• _Data under study_

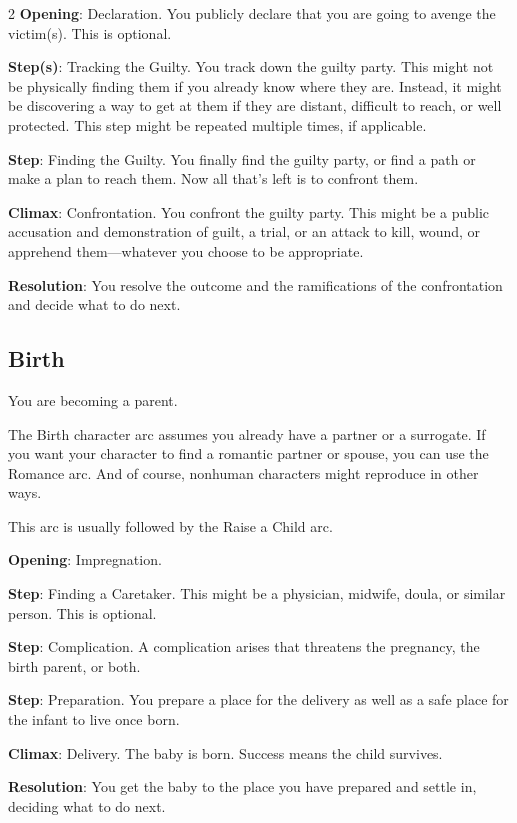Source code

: \begin{multicols}{2}
\textbf{Opening}: Declaration. You publicly declare that you are going to avenge the victim(s). This is optional.

\textbf{Step(s)}: Tracking the Guilty. You track down the guilty party. This might not be physically finding them if you already know where they are. Instead, it might be discovering a way to get at them if they are distant, difficult to reach, or well protected. This step might be repeated multiple times, if applicable.

\textbf{Step}: Finding the Guilty. You finally find the guilty party, or find a path or make a plan to reach them. Now all that’s left is to confront them.

\textbf{Climax}: Confrontation. You confront the guilty party. This might be a public accusation and demonstration of guilt, a trial, or an attack to kill, wound, or apprehend them—whatever you choose to be appropriate. 

\textbf{Resolution}: You resolve the outcome and the ramifications of the confrontation and decide what to do next.

\subsection{Birth}

You are becoming a parent.

The Birth character arc assumes you already have a partner or a surrogate. If you want your character to find a romantic partner or spouse, you can use the Romance arc. And of course, nonhuman characters might reproduce in other ways.

This arc is usually followed by the Raise a Child arc.

\textbf{Opening}: Impregnation.

\textbf{Step}: Finding a Caretaker. This might be a physician, midwife, doula, or similar person. This is optional.

\textbf{Step}: Complication. A complication arises that threatens the pregnancy, the birth parent, or both.

\textbf{Step}: Preparation. You prepare a place for the delivery as well as a safe place for the infant to live once born.

\textbf{Climax}: Delivery. The baby is born. Success means the child survives.

\textbf{Resolution}: You get the baby to the place you have prepared and settle in, deciding what to do next.


\end{multicols}
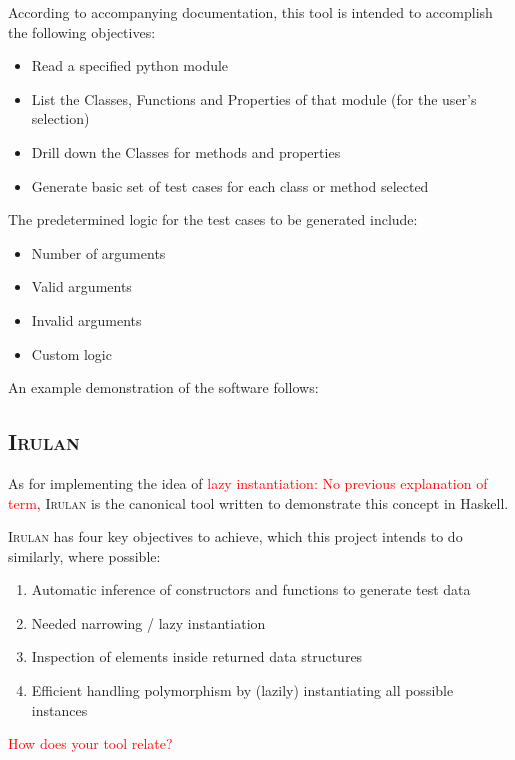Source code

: \documentclass{icldt}
\numberwithin{equation}{section}       %
\begin{document}
According to accompanying documentation, this tool is intended to accomplish the following objectives:
\begin{itemize}
	\item Read a specified python module
	\item List the Classes, Functions and Properties of that module (for the user's selection)
	\item Drill down the Classes for methods and properties
	\item Generate basic set of test cases for each class or method selected
\end{itemize}

The predetermined logic for the test cases to be generated include:
\begin{itemize}
	\item Number of arguments
	\item Valid arguments
	\item Invalid arguments
	\item Custom logic
\end{itemize}

An example demonstration of the software follows:







\subsection{\textsc{Irulan}}
As for implementing the idea of \textcolor{red}{lazy instantiation: No previous explanation of term}, \textsc{Irulan} \cite{Allwood2011} is the canonical tool written to demonstrate this concept in Haskell.

\textsc{Irulan} has four key objectives to achieve, which this project intends to do similarly, where possible:
\begin{enumerate}[1.]
	\item Automatic inference of constructors and functions to generate test data
	\item Needed narrowing / lazy instantiation
	\item Inspection of elements inside returned data structures
	\item Efficient handling polymorphism by (lazily) instantiating all possible instances
\end{enumerate}
\textcolor{red}{How does your tool relate?}
\end{document}
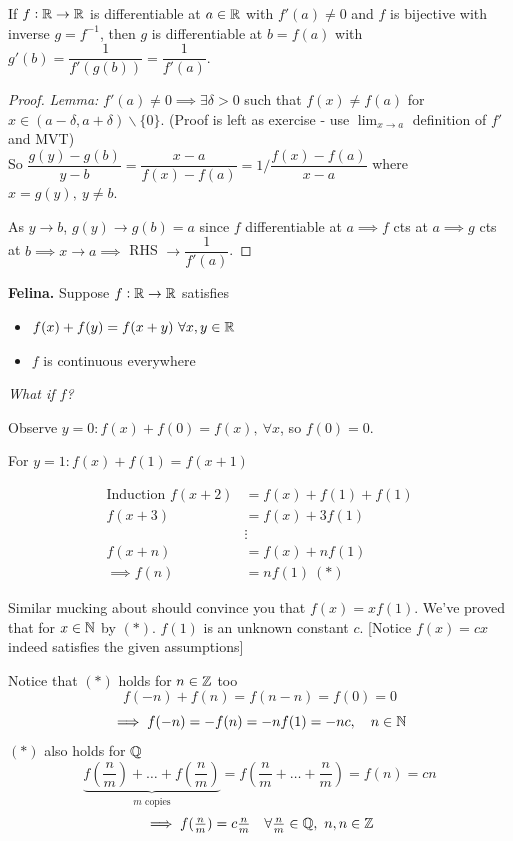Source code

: \documentclass[twoside]{scrartcl}
\begin{document}
\begin{theorem}
	If $f:\mathbb{R} \to \mathbb{R}$ is differentiable at $a\in \mathbb{R}$ with $f'(a) \neq 0$ and $f$ is bijective with inverse $g = f^{-1}$, then $g$ is differentiable at $b = f(a)$ with $g'(b) = \dfrac{1}{f'(g(b))} = \dfrac{1}{f'(a)}.$
\end{theorem}
\begin{proof}
\textit{Lemma:} $f'(a) \neq 0 \implies \exists \delta > 0$ such that $f(x) \neq f(a)$ for $x \in (a-\delta,a + \delta)\backslash\{0\}$.  (Proof is left as exercise - use $\lim_{x\to a}$ definition of $f'$ and MVT) \\

 So $\dfrac{g(y)-g(b)}{y-b} = \dfrac{x-a}{f(x) - f(a)} = 1/\dfrac{f(x)-f(a)}{x-a}$ where $x = g(y),~y \neq b$.
 
 As $y \to b$, $g(y) \to g(b) = a$ since $f$ differentiable at $a \implies f$ cts at $a \implies g$ cts at $b \implies x \to a \implies$ RHS $\to \dfrac{1}{f'(a)}$.	
\end{proof}\vspace*{15pt}



\textbf{Felina.} Suppose $f: \mathbb{R} \to \mathbb{R}$ satisfies
\begin{itemize}
\item $f(x) + f(y) = f(x+y)~\forall x,y\in\mathbb{R}$
\item $f$ is continuous everywhere	
\end{itemize}

\emph{What if $f$?}

Observe $y = 0: f(x) + f(0) = f(x),~\forall x$, so $f(0) = 0$. 

For $y = 1: f(x) + f(1) = f(x+1)$

\[\begin{aligned}\text{Induction } f(x+2) &= f(x) + f(1) + f(1) \\
f(x+3) &= f(x) + 3f(1)\\
&\vdots \\ 
 f(x+n) &= f(x) + nf(1)\\
\implies f(n) &= nf(1) ~(*)\end{aligned}
\]

Similar mucking about should convince you that $f(x) = xf(1)$. We've proved that for $x\in\mathbb{N}$ by $(*)$. $f(1)$ is an unknown constant $c$. [Notice $f(x) = cx$ indeed satisfies the given assumptions]

Notice  that $(*)$ holds for $n \in\mathbb{Z}$ too
\[f(-n) + f(n) = f(n-n) = f(0) = 0\]
\[\implies f(-n) = -f(n) = -nf(1) = -nc,\quad n \in\mathbb{N}\]
$(*)$ also holds for $\mathbb{Q}$
\[\textstyle{\underbrace{\textstyle{f(\frac{n}{m}) + \dots + f(\frac{n}{m})}}_{m \text{ copies}} = f(\frac{n}{m} + \dots + \frac{n}{m}) =f(n) = cn}\]
\[\textstyle{\implies f(\frac{n}{m}) = c\frac{n}{m} \quad \forall \frac{n}{m} \in\mathbb{Q},~n,n\in\mathbb{Z}}\]
\end{document}
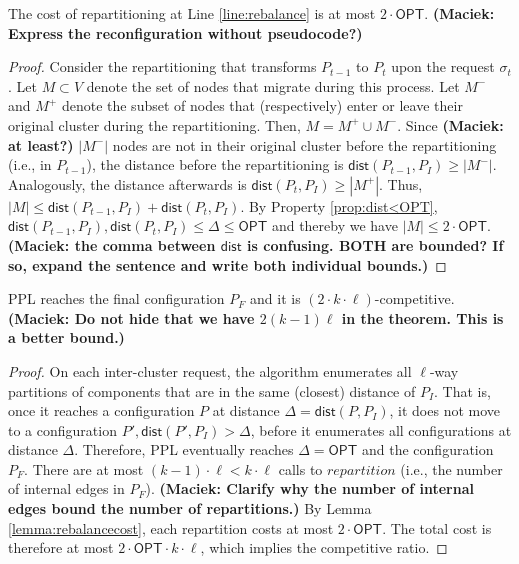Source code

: \documentclass[a4paper,anonymous,USenglish]{lipics-v2019}
\newcommand{\OPT}{\textsf{OPT}\xspace}
\newcommand{\PPL}{\textsf{PPL}\xspace}
\newcommand{\dist}{\textsf{dist}}
\newcommand\mahmoud[1]{\color{orange}\textbf{Mahmoud: #1~}\color{black}}
\newcommand\maciek[1]{\color{brown}\textbf{(Maciek: #1)}\color{black}}
\begin{document}
\begin{lemma}	\label{lemma:rebalancecost}
	The cost of repartitioning at Line \ref{line:rebalance} is at most $2\cdot\OPT$.
	\maciek{Express the reconfiguration without pseudocode?}
\end{lemma}
\begin{proof}
	Consider the repartitioning that transforms $P_{t-1}$ to $P_t$ upon the request $\sigma_t$.
	Let $M \subset V$ denote the set of nodes that migrate during this process.
	Let $M^-$ and $M^+$ denote the subset of nodes that (respectively)
	enter or leave their original cluster during the repartitioning.    
	Then,
	$M = M^+ \cup M^-$.
	Since \maciek{at least?} $|M^-|$ nodes are not in their original cluster before the repartitioning (i.e., in $P_{t-1}$),
	the distance before the repartitioning is $\dist(P_{t-1},P_I) \geq | M^-|$.
	Analogously,
	the distance afterwards is $\dist(P_{t},P_I) \geq | M^+|$.
	Thus,
	$|M| \leq \dist(P_{t-1},P_I) + \dist(P_{t},P_I)$.
	By Property \ref{prop:dist<OPT},
	$\dist(P_{t-1},P_I) , \dist(P_{t},P_I) \leq \Delta \leq \OPT$
	and thereby we have	
	$|M| \leq 2\cdot\OPT$.
	\maciek{the comma between $\dist$ is confusing. BOTH are bounded? If so, expand the sentence and write both individual bounds.}
\end{proof}

\begin{theorem}	\label{thm:upperbound}
	\PPL reaches the final configuration $P_F$ and it is $(2\cdot k\cdot\ell)$-competitive.
	\maciek{Do not hide that we have $2(k-1)\ell$ in the theorem. This is a better bound.}
\end{theorem}
\begin{proof}
	On each inter-cluster request,
	the algorithm enumerates all $\ell$-way partitions of components
	that are in the same (closest) distance of $P_I$.
	That is, 
	once it reaches a configuration $P$ at distance $\Delta = \dist(P, P_I)$,
	it does not move to a configuration
	$P', \dist(P', P_I) > \Delta$,
	before it enumerates all configurations at distance $\Delta$.
	Therefore,
	\PPL eventually reaches $\Delta=\OPT$ and the configuration $P_F$.
	There are at most $(k-1)\cdot\ell < k\cdot\ell $ calls   to $\mathit{repartition}$
	(i.e., the number of internal edges in $P_F$).
	\maciek{Clarify why the number of internal edges bound the number of repartitions.}
	By Lemma \ref{lemma:rebalancecost},
	each repartition costs at most $2\cdot\OPT$.
	The total cost is therefore at most $2\cdot\OPT\cdot k\cdot\ell$, which implies the competitive ratio.
\end{proof}
\end{document}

• _Exercise details_
Give back the lines word for word, from the very first in the material above to the one that has "victim(s). This is optional.", both included, without the pictures.

• _Answer area_
Source code

: \begin{multicols}{2}
\textbf{Opening}: Declaration. You publicly declare that you are going to avenge the victim(s). This is optional.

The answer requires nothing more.